What to produce:
Each entry below must be given again word for word, with no pictures.

|---|

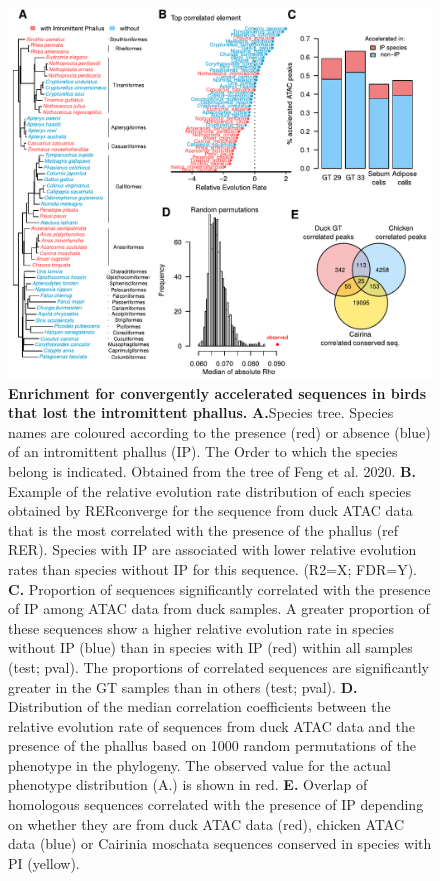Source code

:\begin{figure}[h]
    \centering
    \includegraphics[width=1\textwidth, page=1] {figures/IPLOSS/Fig_evol_peaks.pdf}
    \caption[Enrichment for convergently accelerated sequences in birds that lost the intromittent phallus.]{
    \textbf{Enrichment for convergently accelerated sequences in birds that lost the intromittent phallus.}
    \textbf{A.}Species tree. Species names are coloured according to the presence (red) or absence (blue) of an intromittent phallus (IP). The Order to which the species belong is indicated. Obtained from the tree of Feng et al. 2020. 
    \textbf{B.} Example of the relative evolution rate distribution of each species obtained by RERconverge for the sequence from duck ATAC data that is the most correlated with the presence of the phallus (ref RER). Species with IP are associated with lower relative evolution rates than species without IP for this sequence. (R2=X; FDR=Y). 
    \textbf{C.} Proportion of sequences significantly correlated with the presence of IP among ATAC data from duck samples. A greater proportion of these sequences show a higher relative evolution rate in species without IP (blue) than in species with IP (red) within all samples (test; pval). The proportions of correlated sequences are significantly greater in the GT samples than in others (test; pval). 
    \textbf{D.} Distribution of the median correlation coefficients between the relative evolution rate of sequences from duck ATAC data and the presence of the phallus based on 1000 random permutations of the phenotype in the phylogeny. The observed value for the actual phenotype distribution (A.) is shown in red. 
    \textbf{E.} Overlap of homologous sequences correlated with the presence of IP depending on whether they are from duck ATAC data (red), chicken ATAC data (blue) or Cairinia moschata sequences conserved in species with PI (yellow).    \\
    }
    \label{fig:IPLOSS-fig4}
\end{figure} 

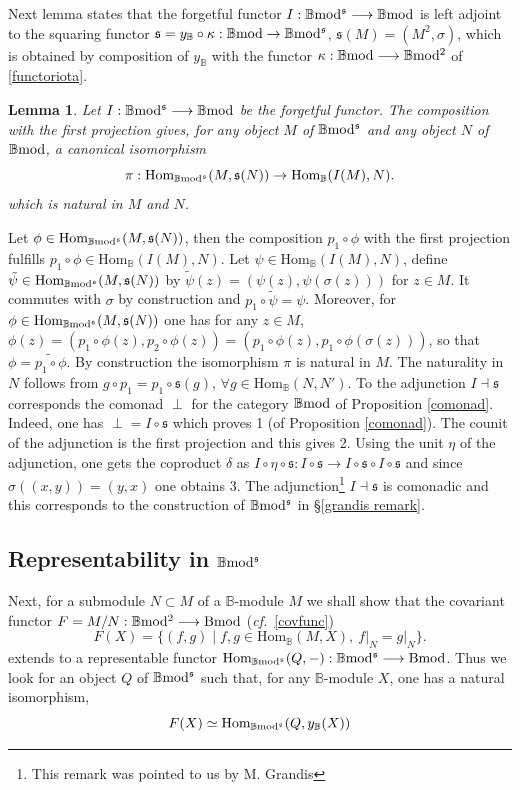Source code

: \documentclass[12pt]{article}
\newtheorem{lem}[thm]{Lemma}
\def\Hom{{\rm Hom}}
\def\B{{\mathbb B}}
\newcommand{\cf}{{\it cf.}}
\def\Hom {{\mbox{Hom}}}
\def\yb{\mathfrak{s}}
\def\bmod{{\rm \B mod}}
\def\bm2{{\rm \B mod^2}}
\def\b2{{\rm \B mod^{\mathfrak s}}}
\begin{document}
Next lemma states that the forgetful functor $I:\b2\longrightarrow \bmod$ is left adjoint to the squaring functor  $\yb=y_\B\circ \kappa:\bmod\to\b2$,  $\yb(M)=(M^2,\sigma)$, which is obtained by composition of $y_\B$ with the functor $\kappa:\bmod\longrightarrow \bm2$ of \eqref{functoriota}.
\begin{lem}\label{forgetful}Let $I:\b2\longrightarrow \bmod$ be the forgetful functor. The composition with the first projection gives, for any object $M$ of $\b2$ and any object $N$ of $\bmod$, a canonical isomorphism
\begin{equation}	
\label{canonicaliso}
\pi:\Hom_\b2(M,\yb(N))\to \Hom_\B(I(M),N).
\end{equation}
which is natural in $M$ and $N$.  \end{lem}
  \proof Let $\phi\in \Hom_\b2(M,\yb(N))$, then the composition $p_1\circ \phi$  with the first projection fulfills  
$p_1\circ \phi\in \Hom_\B(I(M),N)$. Let $\psi\in \Hom_\B(I(M),N)$, define $
\tilde \psi \in \Hom_\b2(M,\yb(N))$ by $\tilde \psi(z)=(\psi(z),\psi(\sigma(z)))$ for $z\in M$. It commutes with $\sigma$ by construction and $p_1\circ\tilde \psi=\psi$. Moreover, for $\phi\in \Hom_\b2(M,\yb(N))$ one has for any $z\in M$, 
$
\phi(z)=(p_1\circ \phi(z),p_2\circ \phi(z))=(p_1\circ \phi(z),p_1\circ \phi(\sigma(z)))
$, 
so that $\phi=\widetilde{p_1\circ \phi}$. By construction the isomorphism $\pi$ is natural in $M$. The naturality in $N$ follows from $g\circ p_1=p_1\circ \yb(g)$, $\forall g\in \Hom_\B(N,N')$. \endproof 
To the adjunction $I\dashv \yb$ corresponds the  comonad  $\perp$ for the category $\bmod$ of Proposition \ref{comonad}. Indeed, one has $\perp=I\circ \yb$ which proves 1 (of Proposition \ref{comonad}). The counit of the adjunction is the first projection and this gives 2. Using the unit $\eta$ of the adjunction, one gets the coproduct $\delta$ as $I\circ \eta\circ \yb:I\circ \yb\longrightarrow I\circ \yb\circ I\circ \yb$ and since $\sigma((x,y))=(y,x)$ one obtains 3. The adjunction\footnote{This remark was pointed to us by M. Grandis} $I\dashv \yb$  is comonadic and this corresponds to the construction of $\b2$ in \S \ref{grandis remark}.
  
  \subsection{Representability in $\b2$}\label{sect yoneda1}
  
   Next, for a submodule $N\subset M$ of a $\B$-module $M$ we shall show that the   covariant functor $F=M/N:\bm2\longrightarrow {\rm Bmod}$ (\cf~\eqref{covfunc})
\begin{equation}	
\label{cohomseqter1}
F(X)=\{(f,g)\mid f,g\in \Hom_\B(M,X),\ f\vert_N=g\vert_N\}.
\end{equation}
extends to a representable functor $\Hom_\b2(Q,-):\b2\longrightarrow {\rm Bmod}$. Thus we look for an object $Q$ of $\b2$ such that, for any $\B$-module $X$, one has a natural isomorphism,  
\begin{equation}	
\label{cohomseqter1bis}
F(X) \simeq \Hom_\b2(Q,y_\B(X))
\end{equation}
\end{document}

|---|

Output of the task:
Source code

:\begin{figure}[h]
    \centering
    \includegraphics[width=1\textwidth, page=1] {figures/IPLOSS/Fig_evol_peaks.pdf}
    \caption[Enrichment for convergently accelerated sequences in birds that lost the intromittent phallus.]{
    \textbf{Enrichment for convergently accelerated sequences in birds that lost the intromittent phallus.}
    \textbf{A.}Species tree. Species names are coloured according to the presence (red) or absence (blue) of an intromittent phallus (IP). The Order to which the species belong is indicated. Obtained from the tree of Feng et al. 2020. 
    \textbf{B.} Example of the relative evolution rate distribution of each species obtained by RERconverge for the sequence from duck ATAC data that is the most correlated with the presence of the phallus (ref RER). Species with IP are associated with lower relative evolution rates than species without IP for this sequence. (R2=X; FDR=Y). 
    \textbf{C.} Proportion of sequences significantly correlated with the presence of IP among ATAC data from duck samples. A greater proportion of these sequences show a higher relative evolution rate in species without IP (blue) than in species with IP (red) within all samples (test; pval). The proportions of correlated sequences are significantly greater in the GT samples than in others (test; pval). 
    \textbf{D.} Distribution of the median correlation coefficients between the relative evolution rate of sequences from duck ATAC data and the presence of the phallus based on 1000 random permutations of the phenotype in the phylogeny. The observed value for the actual phenotype distribution (A.) is shown in red. 
    \textbf{E.} Overlap of homologous sequences correlated with the presence of IP depending on whether they are from duck ATAC data (red), chicken ATAC data (blue) or Cairinia moschata sequences conserved in species with PI (yellow).    \\
    }
    \label{fig:IPLOSS-fig4}
\end{figure} 

Source code

: \documentclass[12pt]{article}
\newtheorem{lem}[thm]{Lemma}
\def\Hom{{\rm Hom}}
\def\B{{\mathbb B}}
\newcommand{\cf}{{\it cf.}}
\def\Hom {{\mbox{Hom}}}
\def\yb{\mathfrak{s}}
\def\bmod{{\rm \B mod}}
\def\bm2{{\rm \B mod^2}}
\def\b2{{\rm \B mod^{\mathfrak s}}}
\begin{document}
Next lemma states that the forgetful functor $I:\b2\longrightarrow \bmod$ is left adjoint to the squaring functor  $\yb=y_\B\circ \kappa:\bmod\to\b2$,  $\yb(M)=(M^2,\sigma)$, which is obtained by composition of $y_\B$ with the functor $\kappa:\bmod\longrightarrow \bm2$ of \eqref{functoriota}.
\begin{lem}\label{forgetful}Let $I:\b2\longrightarrow \bmod$ be the forgetful functor. The composition with the first projection gives, for any object $M$ of $\b2$ and any object $N$ of $\bmod$, a canonical isomorphism
\begin{equation}	
\label{canonicaliso}
\pi:\Hom_\b2(M,\yb(N))\to \Hom_\B(I(M),N).
\end{equation}
which is natural in $M$ and $N$.  \end{lem}
  \proof Let $\phi\in \Hom_\b2(M,\yb(N))$, then the composition $p_1\circ \phi$  with the first projection fulfills  
$p_1\circ \phi\in \Hom_\B(I(M),N)$. Let $\psi\in \Hom_\B(I(M),N)$, define $
\tilde \psi \in \Hom_\b2(M,\yb(N))$ by $\tilde \psi(z)=(\psi(z),\psi(\sigma(z)))$ for $z\in M$. It commutes with $\sigma$ by construction and $p_1\circ\tilde \psi=\psi$. Moreover, for $\phi\in \Hom_\b2(M,\yb(N))$ one has for any $z\in M$, 
$
\phi(z)=(p_1\circ \phi(z),p_2\circ \phi(z))=(p_1\circ \phi(z),p_1\circ \phi(\sigma(z)))
$, 
so that $\phi=\widetilde{p_1\circ \phi}$. By construction the isomorphism $\pi$ is natural in $M$. The naturality in $N$ follows from $g\circ p_1=p_1\circ \yb(g)$, $\forall g\in \Hom_\B(N,N')$. \endproof 
To the adjunction $I\dashv \yb$ corresponds the  comonad  $\perp$ for the category $\bmod$ of Proposition \ref{comonad}. Indeed, one has $\perp=I\circ \yb$ which proves 1 (of Proposition \ref{comonad}). The counit of the adjunction is the first projection and this gives 2. Using the unit $\eta$ of the adjunction, one gets the coproduct $\delta$ as $I\circ \eta\circ \yb:I\circ \yb\longrightarrow I\circ \yb\circ I\circ \yb$ and since $\sigma((x,y))=(y,x)$ one obtains 3. The adjunction\footnote{This remark was pointed to us by M. Grandis} $I\dashv \yb$  is comonadic and this corresponds to the construction of $\b2$ in \S \ref{grandis remark}.
  
  \subsection{Representability in $\b2$}\label{sect yoneda1}
  
   Next, for a submodule $N\subset M$ of a $\B$-module $M$ we shall show that the   covariant functor $F=M/N:\bm2\longrightarrow {\rm Bmod}$ (\cf~\eqref{covfunc})
\begin{equation}	
\label{cohomseqter1}
F(X)=\{(f,g)\mid f,g\in \Hom_\B(M,X),\ f\vert_N=g\vert_N\}.
\end{equation}
extends to a representable functor $\Hom_\b2(Q,-):\b2\longrightarrow {\rm Bmod}$. Thus we look for an object $Q$ of $\b2$ such that, for any $\B$-module $X$, one has a natural isomorphism,  
\begin{equation}	
\label{cohomseqter1bis}
F(X) \simeq \Hom_\b2(Q,y_\B(X))
\end{equation}
\end{document}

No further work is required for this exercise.